Attentats de Barcelone : la justice espagnole abandonne l’hypothèse d’une filière française en Occitanie

Driss Oukabir est l'une des trois personnes renvoyées devant un tribunal pour terrorisme par la justice espagnole. Ses liens avec l'Albigeois Mohamed B. valent à ce dernier d'être mis en examen en France pour association de malfaiteurs terroristes. / © STRINGER / AFP
Driss Oukabir est l'une des trois personnes renvoyées devant un tribunal pour terrorisme par la justice espagnole. Ses liens avec l'Albigeois Mohamed B. valent à ce dernier d'être mis en examen en France pour association de malfaiteurs terroristes. / © STRINGER / AFP

La justice espagnole a clôturé le 7 janvier son enquête sur les attentats de Barcelone de l’été 2017, ayant fait 16 morts et 120 blessés. Seules trois personnes seront jugées pour terrorisme écartant la participation des personnes mises en cause en France dans cette affaire.
 

Par Sylvain Duchampt

L’Albigeois Mohamed B. ne comparaîtra pas devant la justice espagnole pour les attentats de Barcelone et Cambrils survenus à l’été 2017 et ayant fait 16 morts et 120 blessés.
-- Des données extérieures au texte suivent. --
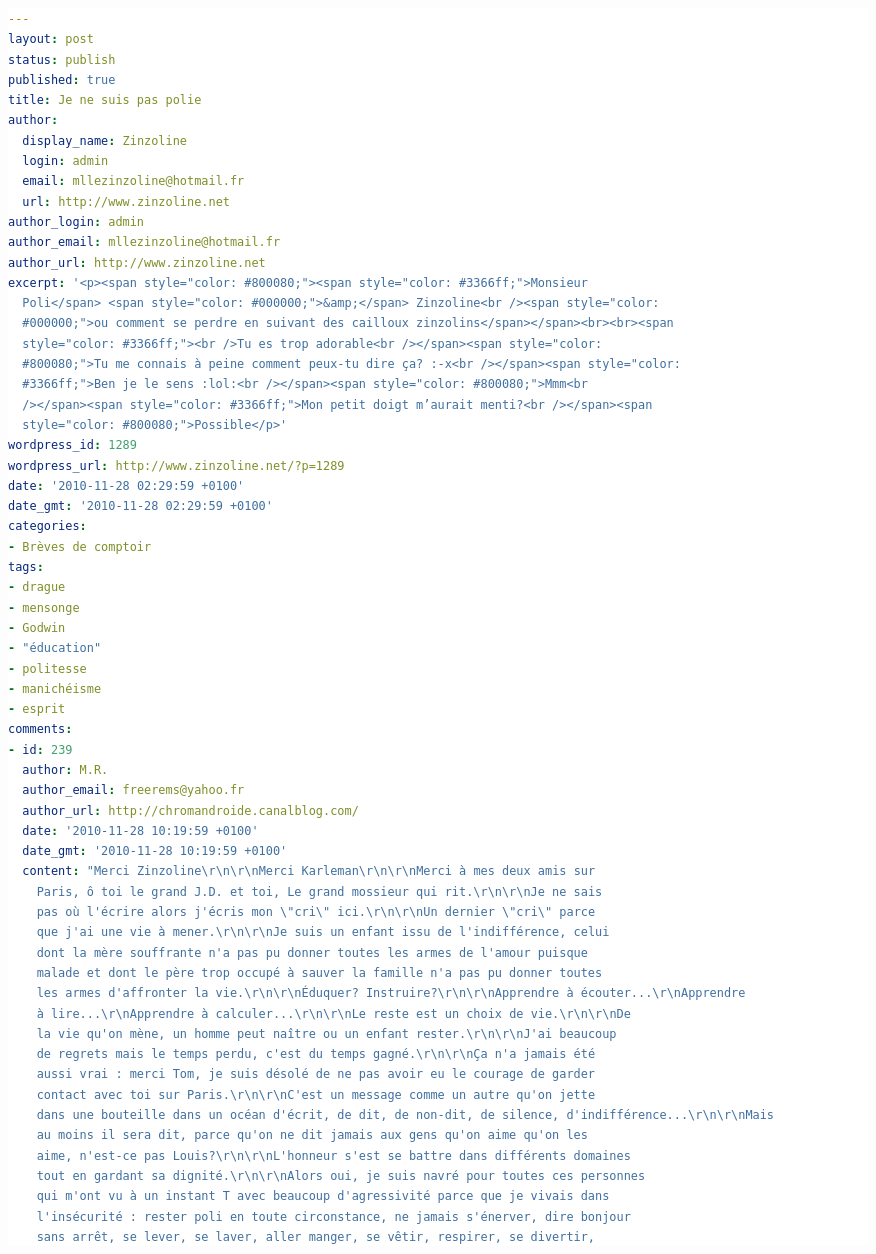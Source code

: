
 ```yaml
---
layout: post
status: publish
published: true
title: Je ne suis pas polie
author:
  display_name: Zinzoline
  login: admin
  email: mllezinzoline@hotmail.fr
  url: http://www.zinzoline.net
author_login: admin
author_email: mllezinzoline@hotmail.fr
author_url: http://www.zinzoline.net
excerpt: '<p><span style="color: #800080;"><span style="color: #3366ff;">Monsieur
  Poli</span> <span style="color: #000000;">&amp;</span> Zinzoline<br /><span style="color:
  #000000;">ou comment se perdre en suivant des cailloux zinzolins</span></span><br><br><span
  style="color: #3366ff;"><br />Tu es trop adorable<br /></span><span style="color:
  #800080;">Tu me connais à peine comment peux-tu dire ça? :-x<br /></span><span style="color:
  #3366ff;">Ben je le sens :lol:<br /></span><span style="color: #800080;">Mmm<br
  /></span><span style="color: #3366ff;">Mon petit doigt m’aurait menti?<br /></span><span
  style="color: #800080;">Possible</p>'
wordpress_id: 1289
wordpress_url: http://www.zinzoline.net/?p=1289
date: '2010-11-28 02:29:59 +0100'
date_gmt: '2010-11-28 02:29:59 +0100'
categories:
- Brèves de comptoir
tags:
- drague
- mensonge
- Godwin
- "éducation"
- politesse
- manichéisme
- esprit
comments:
- id: 239
  author: M.R.
  author_email: freerems@yahoo.fr
  author_url: http://chromandroide.canalblog.com/
  date: '2010-11-28 10:19:59 +0100'
  date_gmt: '2010-11-28 10:19:59 +0100'
  content: "Merci Zinzoline\r\n\r\nMerci Karleman\r\n\r\nMerci à mes deux amis sur
    Paris, ô toi le grand J.D. et toi, Le grand mossieur qui rit.\r\n\r\nJe ne sais
    pas où l'écrire alors j'écris mon \"cri\" ici.\r\n\r\nUn dernier \"cri\" parce
    que j'ai une vie à mener.\r\n\r\nJe suis un enfant issu de l'indifférence, celui
    dont la mère souffrante n'a pas pu donner toutes les armes de l'amour puisque
    malade et dont le père trop occupé à sauver la famille n'a pas pu donner toutes
    les armes d'affronter la vie.\r\n\r\nÉduquer? Instruire?\r\n\r\nApprendre à écouter...\r\nApprendre
    à lire...\r\nApprendre à calculer...\r\n\r\nLe reste est un choix de vie.\r\n\r\nDe
    la vie qu'on mène, un homme peut naître ou un enfant rester.\r\n\r\nJ'ai beaucoup
    de regrets mais le temps perdu, c'est du temps gagné.\r\n\r\nÇa n'a jamais été
    aussi vrai : merci Tom, je suis désolé de ne pas avoir eu le courage de garder
    contact avec toi sur Paris.\r\n\r\nC'est un message comme un autre qu'on jette
    dans une bouteille dans un océan d'écrit, de dit, de non-dit, de silence, d'indifférence...\r\n\r\nMais
    au moins il sera dit, parce qu'on ne dit jamais aux gens qu'on aime qu'on les
    aime, n'est-ce pas Louis?\r\n\r\nL'honneur s'est se battre dans différents domaines
    tout en gardant sa dignité.\r\n\r\nAlors oui, je suis navré pour toutes ces personnes
    qui m'ont vu à un instant T avec beaucoup d'agressivité parce que je vivais dans
    l'insécurité : rester poli en toute circonstance, ne jamais s'énerver, dire bonjour
    sans arrêt, se lever, se laver, aller manger, se vêtir, respirer, se divertir,
```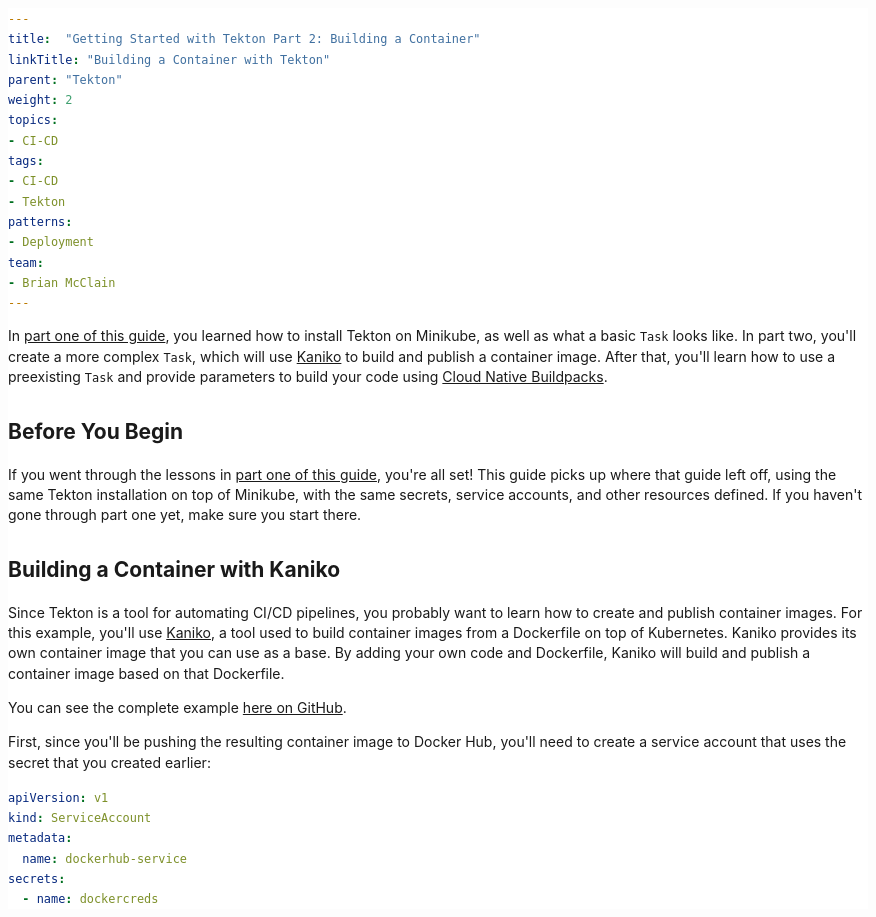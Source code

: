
 ```yaml
---
title:  "Getting Started with Tekton Part 2: Building a Container"
linkTitle: "Building a Container with Tekton"
parent: "Tekton"
weight: 2
topics:
- CI-CD
tags:
- CI-CD
- Tekton
patterns:
- Deployment
team:
- Brian McClain
---
```


In [part one of this guide](/guides/ci-cd/tekton-gs-p1/), you learned how to install Tekton on Minikube, as well as what a basic `Task` looks like. In part two, you'll create a more complex `Task`, which will use [Kaniko](https://github.com/GoogleContainerTools/kaniko) to build and publish a container image. After that, you'll learn how to use a preexisting `Task` and provide parameters to build your code using [Cloud Native Buildpacks](https://buildpacks.io/).

## Before You Begin

If you went through the lessons in [part one of this guide](/guides/ci-cd/tekton-gs-p1/), you're all set! This guide picks up where that guide left off, using the same Tekton installation on top of Minikube, with the same secrets, service accounts, and other resources defined. If you haven't gone through part one yet, make sure you start there. 

## Building a Container with Kaniko

Since Tekton is a tool for automating CI/CD pipelines, you probably want to learn how to create and publish container images. For this example, you'll use [Kaniko](https://github.com/GoogleContainerTools/kaniko), a tool used to build container images from a Dockerfile on top of Kubernetes. Kaniko provides its own container image that you can use as a base. By adding your own code and Dockerfile, Kaniko will build and publish a container image based on that Dockerfile.

You can see the complete example [here on GitHub](https://github.com/BrianMMcClain/tekton-examples/blob/main/kaniko-task.yml).

First, since you'll be pushing the resulting container image to Docker Hub, you'll need to create a service account that uses the secret that you created earlier:

```yaml
apiVersion: v1
kind: ServiceAccount
metadata:
  name: dockerhub-service
secrets:
  - name: dockercreds
```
Le 7 janvier, la justice espagnole a clos son enquête. Seules trois personnes seront jugées : Mohamed Houli Chemlal, Driss Oukabir et Said Ben Iazza. Tous comparaîtront devant un tribunal pour appartenance à une organisation terroriste et pour avoir collaboré à ces activités. L’accusation d’assassinat n’a pas été retenue. 
 

Interpellé pour ses liens avec l'un des suspects

Mohamed B. avait été interpellé le 20 février 2018 à Albi (Tarn) avec deux autres personnes. L’une à Gaillac, toujours dans le Tarn, l’autre à Pont-Saint-Esprit, dans le Gard. 
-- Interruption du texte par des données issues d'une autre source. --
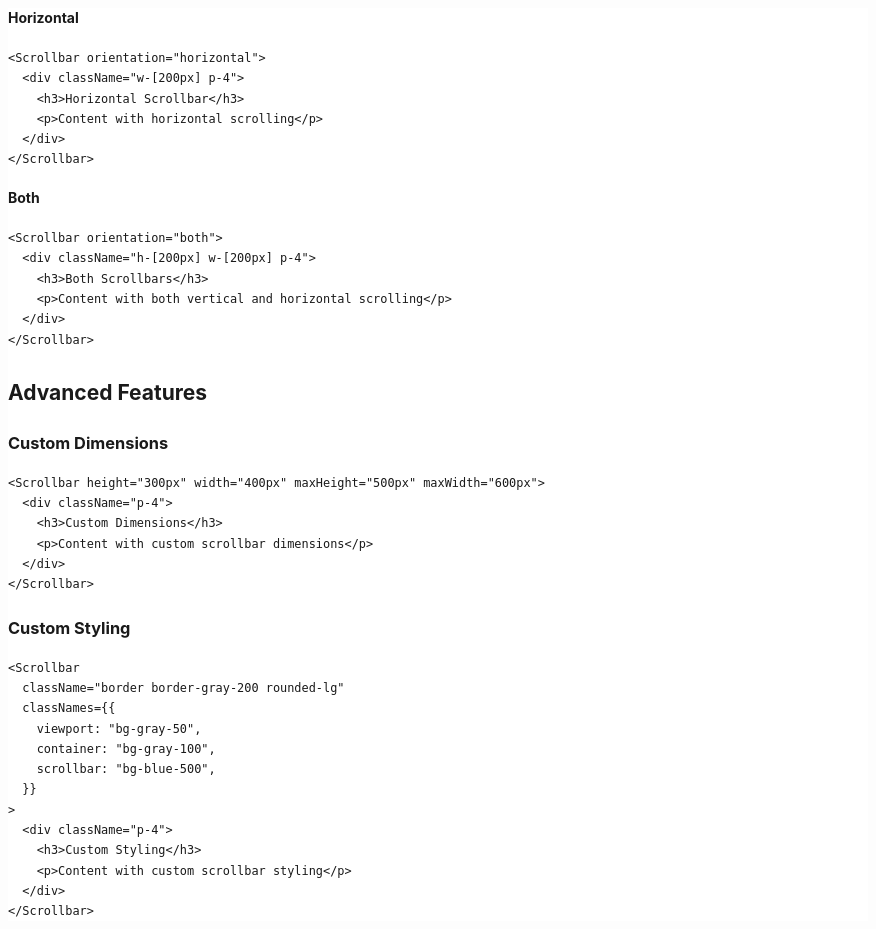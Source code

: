 #### Horizontal

```tsx
<Scrollbar orientation="horizontal">
  <div className="w-[200px] p-4">
    <h3>Horizontal Scrollbar</h3>
    <p>Content with horizontal scrolling</p>
  </div>
</Scrollbar>
```

#### Both

```tsx
<Scrollbar orientation="both">
  <div className="h-[200px] w-[200px] p-4">
    <h3>Both Scrollbars</h3>
    <p>Content with both vertical and horizontal scrolling</p>
  </div>
</Scrollbar>
```

## Advanced Features

### Custom Dimensions

```tsx
<Scrollbar height="300px" width="400px" maxHeight="500px" maxWidth="600px">
  <div className="p-4">
    <h3>Custom Dimensions</h3>
    <p>Content with custom scrollbar dimensions</p>
  </div>
</Scrollbar>
```

### Custom Styling

```tsx
<Scrollbar
  className="border border-gray-200 rounded-lg"
  classNames={{
    viewport: "bg-gray-50",
    container: "bg-gray-100",
    scrollbar: "bg-blue-500",
  }}
>
  <div className="p-4">
    <h3>Custom Styling</h3>
    <p>Content with custom scrollbar styling</p>
  </div>
</Scrollbar>
```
Le Marocain, alors âgé de 31 ans avait été mis en examen, 10 jours plus tard, par le parquet de Paris, pour association de malfaiteurs terroristes, en raison de ses liens avec avec Driss Oukabir, un membre présumé du commando des attentats de Barcelone et Cambrils, avant d’être relâché en raison d’une erreur dans la procédure des enquêteurs espagnols.
 

Toujours mis en examen en France

« Si cette décision d'écarter Mohamed B. de la procédure espagnole est confirmée, elle doit être rapportée au juge français qui doit en tirer toutes les conséquences. » estime l'avocat de l'Albigeois, Maître Moad Nefati. Ce qui n’est pas encore le cas puisque selon nos informations, aucune ordonnance de non-lieu n’a été pour le moment rendue par la justice française.
 

 Ses origines dans le même village que Driss Oukabir, sa présence à Ripoll et la chronologie étaient incriminantes pour Mohamed B., reconnaît l’avocat. Mais des explications avaient été données, confirmées depuis. Ce qui m'étonne c'est la position du magistrat français qui a refusé ma demande de placement sous le statut de témoin assisté formée il y a quelques mois.  
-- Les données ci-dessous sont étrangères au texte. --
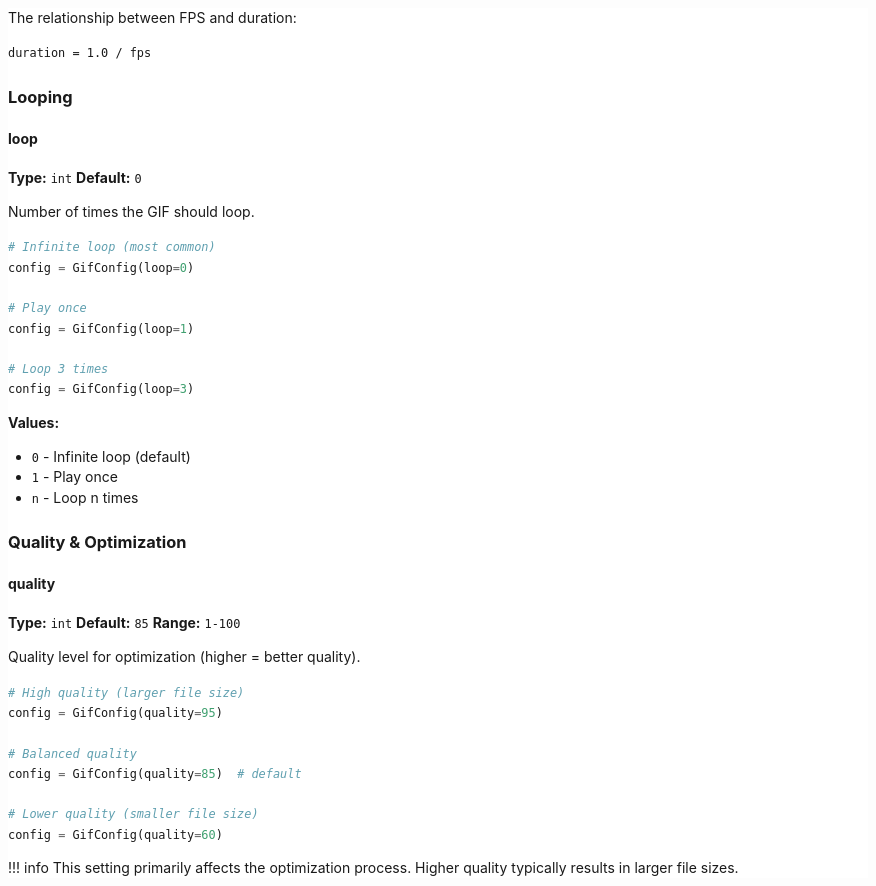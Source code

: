 The relationship between FPS and duration:

```
duration = 1.0 / fps
```

### Looping

#### loop

**Type:** `int`
**Default:** `0`

Number of times the GIF should loop.

```python
# Infinite loop (most common)
config = GifConfig(loop=0)

# Play once
config = GifConfig(loop=1)

# Loop 3 times
config = GifConfig(loop=3)
```

**Values:**

- `0` - Infinite loop (default)
- `1` - Play once
- `n` - Loop n times

### Quality & Optimization

#### quality

**Type:** `int`
**Default:** `85`
**Range:** `1-100`

Quality level for optimization (higher = better quality).

```python
# High quality (larger file size)
config = GifConfig(quality=95)

# Balanced quality
config = GifConfig(quality=85)  # default

# Lower quality (smaller file size)
config = GifConfig(quality=60)
```

!!! info
    This setting primarily affects the optimization process. Higher quality typically results in larger file sizes.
La cellule terroriste en France écartée

L’absence de poursuites espagnoles à l’encontre de Mohammed B. signe pour l'enquête espagnole la fin de l’hypothèse d’une seconde cellule terroriste, basée en France dans le Tarn, soutenant les équipes de Barcelone et Cambril.

Moad Nefati constate 

avec surprise que la justice antiterroriste française a été totalement passive dans ce dossier et tributaire des informations fournies par les Espagnols, qui se sont révélées être totalement erronées. Le risque d'avoir emprunté de fausses pistes est donc assez élevé dans ce dossier et posera problème lorsque les parties civiles feront valoir leur droit lors d'un éventuel procès en France.

Toujours mis en examen dans ce dossier par le parquet de Paris, Mohamed B. n'en a pas fini avec la justice française. Récemment condamné pour défaut de permis, le père de famille dort actuellement en prison après une altercation à la sortie d'une boite de nuit où on l'accusait d'être un "islamiste".